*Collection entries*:
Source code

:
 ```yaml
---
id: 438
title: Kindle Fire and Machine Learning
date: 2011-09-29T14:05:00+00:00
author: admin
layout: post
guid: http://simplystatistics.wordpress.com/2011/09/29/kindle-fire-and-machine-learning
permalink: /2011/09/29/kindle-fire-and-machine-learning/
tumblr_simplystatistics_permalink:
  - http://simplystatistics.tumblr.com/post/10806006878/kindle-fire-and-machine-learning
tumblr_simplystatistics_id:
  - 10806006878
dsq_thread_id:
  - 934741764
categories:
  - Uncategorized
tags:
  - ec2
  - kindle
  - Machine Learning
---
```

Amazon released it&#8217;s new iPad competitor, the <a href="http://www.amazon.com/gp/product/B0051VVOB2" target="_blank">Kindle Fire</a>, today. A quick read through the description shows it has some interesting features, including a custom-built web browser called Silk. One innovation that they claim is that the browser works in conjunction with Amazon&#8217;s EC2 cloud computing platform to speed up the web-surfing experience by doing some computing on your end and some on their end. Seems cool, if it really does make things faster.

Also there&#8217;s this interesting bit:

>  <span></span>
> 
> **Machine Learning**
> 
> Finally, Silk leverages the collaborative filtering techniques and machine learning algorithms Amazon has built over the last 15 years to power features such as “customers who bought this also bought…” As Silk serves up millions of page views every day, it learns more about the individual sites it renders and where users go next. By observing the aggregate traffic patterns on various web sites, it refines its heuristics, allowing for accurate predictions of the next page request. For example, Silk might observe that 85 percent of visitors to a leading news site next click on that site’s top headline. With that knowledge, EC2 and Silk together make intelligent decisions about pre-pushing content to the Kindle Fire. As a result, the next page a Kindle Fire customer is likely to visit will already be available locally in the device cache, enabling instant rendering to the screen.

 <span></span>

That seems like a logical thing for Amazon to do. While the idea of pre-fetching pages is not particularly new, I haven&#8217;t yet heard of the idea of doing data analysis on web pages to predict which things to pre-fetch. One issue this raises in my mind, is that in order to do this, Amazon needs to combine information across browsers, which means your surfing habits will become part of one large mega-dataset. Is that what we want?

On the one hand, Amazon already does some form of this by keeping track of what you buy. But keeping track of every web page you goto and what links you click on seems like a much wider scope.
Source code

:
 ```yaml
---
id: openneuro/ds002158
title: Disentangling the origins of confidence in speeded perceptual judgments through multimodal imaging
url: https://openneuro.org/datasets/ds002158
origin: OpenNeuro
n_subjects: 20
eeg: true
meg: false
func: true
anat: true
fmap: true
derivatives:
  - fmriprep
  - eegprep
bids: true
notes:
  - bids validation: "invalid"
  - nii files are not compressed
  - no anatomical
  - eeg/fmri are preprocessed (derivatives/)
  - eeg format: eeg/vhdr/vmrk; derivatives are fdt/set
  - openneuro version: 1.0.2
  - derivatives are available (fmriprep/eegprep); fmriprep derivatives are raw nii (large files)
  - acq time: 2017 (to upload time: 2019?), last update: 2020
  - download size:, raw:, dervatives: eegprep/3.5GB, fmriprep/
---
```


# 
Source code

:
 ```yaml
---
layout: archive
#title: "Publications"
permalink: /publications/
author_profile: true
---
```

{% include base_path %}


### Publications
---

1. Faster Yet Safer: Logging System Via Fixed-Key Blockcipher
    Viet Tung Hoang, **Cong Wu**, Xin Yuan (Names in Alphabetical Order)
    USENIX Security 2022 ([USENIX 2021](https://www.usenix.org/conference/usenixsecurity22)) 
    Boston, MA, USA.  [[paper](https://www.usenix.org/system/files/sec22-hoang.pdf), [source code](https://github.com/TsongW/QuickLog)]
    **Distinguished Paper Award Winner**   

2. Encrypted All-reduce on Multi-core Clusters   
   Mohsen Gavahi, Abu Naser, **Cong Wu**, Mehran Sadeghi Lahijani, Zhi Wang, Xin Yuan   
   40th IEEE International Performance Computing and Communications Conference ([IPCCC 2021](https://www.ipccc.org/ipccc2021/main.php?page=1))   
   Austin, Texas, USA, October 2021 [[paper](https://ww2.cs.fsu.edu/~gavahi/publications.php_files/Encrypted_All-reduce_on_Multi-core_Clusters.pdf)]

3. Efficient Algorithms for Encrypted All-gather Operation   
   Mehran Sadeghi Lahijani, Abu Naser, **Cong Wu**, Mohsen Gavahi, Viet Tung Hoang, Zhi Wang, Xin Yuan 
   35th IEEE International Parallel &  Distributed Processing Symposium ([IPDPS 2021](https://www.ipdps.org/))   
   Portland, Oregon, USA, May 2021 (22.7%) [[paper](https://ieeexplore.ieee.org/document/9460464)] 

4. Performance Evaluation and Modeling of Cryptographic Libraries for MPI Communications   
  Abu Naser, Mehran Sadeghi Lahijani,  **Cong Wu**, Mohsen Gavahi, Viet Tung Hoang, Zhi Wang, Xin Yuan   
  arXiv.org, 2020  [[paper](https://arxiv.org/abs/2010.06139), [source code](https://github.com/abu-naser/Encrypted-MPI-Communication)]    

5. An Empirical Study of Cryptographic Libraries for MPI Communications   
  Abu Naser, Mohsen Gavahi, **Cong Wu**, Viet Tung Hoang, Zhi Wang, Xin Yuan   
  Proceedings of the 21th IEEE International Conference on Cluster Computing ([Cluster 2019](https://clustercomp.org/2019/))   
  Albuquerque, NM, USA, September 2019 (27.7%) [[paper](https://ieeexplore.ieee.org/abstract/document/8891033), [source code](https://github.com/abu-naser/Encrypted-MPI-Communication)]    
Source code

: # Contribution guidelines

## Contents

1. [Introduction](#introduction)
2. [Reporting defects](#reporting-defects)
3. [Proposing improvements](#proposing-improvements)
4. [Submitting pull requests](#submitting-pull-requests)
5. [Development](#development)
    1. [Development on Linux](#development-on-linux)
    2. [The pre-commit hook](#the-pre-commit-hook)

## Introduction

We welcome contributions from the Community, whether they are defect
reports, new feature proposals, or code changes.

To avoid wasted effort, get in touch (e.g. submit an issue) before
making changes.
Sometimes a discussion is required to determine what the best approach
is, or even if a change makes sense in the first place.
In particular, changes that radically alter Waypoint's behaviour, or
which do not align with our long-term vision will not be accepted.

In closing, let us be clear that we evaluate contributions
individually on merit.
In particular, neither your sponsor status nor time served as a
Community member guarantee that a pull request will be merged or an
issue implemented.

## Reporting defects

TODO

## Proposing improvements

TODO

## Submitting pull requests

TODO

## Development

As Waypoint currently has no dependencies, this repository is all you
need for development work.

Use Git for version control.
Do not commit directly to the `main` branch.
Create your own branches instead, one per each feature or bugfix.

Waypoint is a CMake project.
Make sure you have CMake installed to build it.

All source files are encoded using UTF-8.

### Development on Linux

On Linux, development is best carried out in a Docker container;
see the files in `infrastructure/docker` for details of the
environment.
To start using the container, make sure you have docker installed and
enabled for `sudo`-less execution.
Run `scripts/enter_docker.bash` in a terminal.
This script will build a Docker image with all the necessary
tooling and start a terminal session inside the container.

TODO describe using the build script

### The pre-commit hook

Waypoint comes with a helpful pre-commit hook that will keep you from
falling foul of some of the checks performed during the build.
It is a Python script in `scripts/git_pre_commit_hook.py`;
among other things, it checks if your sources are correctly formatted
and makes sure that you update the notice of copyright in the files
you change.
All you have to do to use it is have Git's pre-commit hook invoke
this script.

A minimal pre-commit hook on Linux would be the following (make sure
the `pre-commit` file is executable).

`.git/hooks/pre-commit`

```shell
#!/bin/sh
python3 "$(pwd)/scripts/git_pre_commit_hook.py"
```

*Task to carry out*: Whenever "Proposing" occurs in a line of the entries, copy that line.

*Result for this exercise*:
3. [Proposing improvements](#proposing-improvements)
## Proposing improvements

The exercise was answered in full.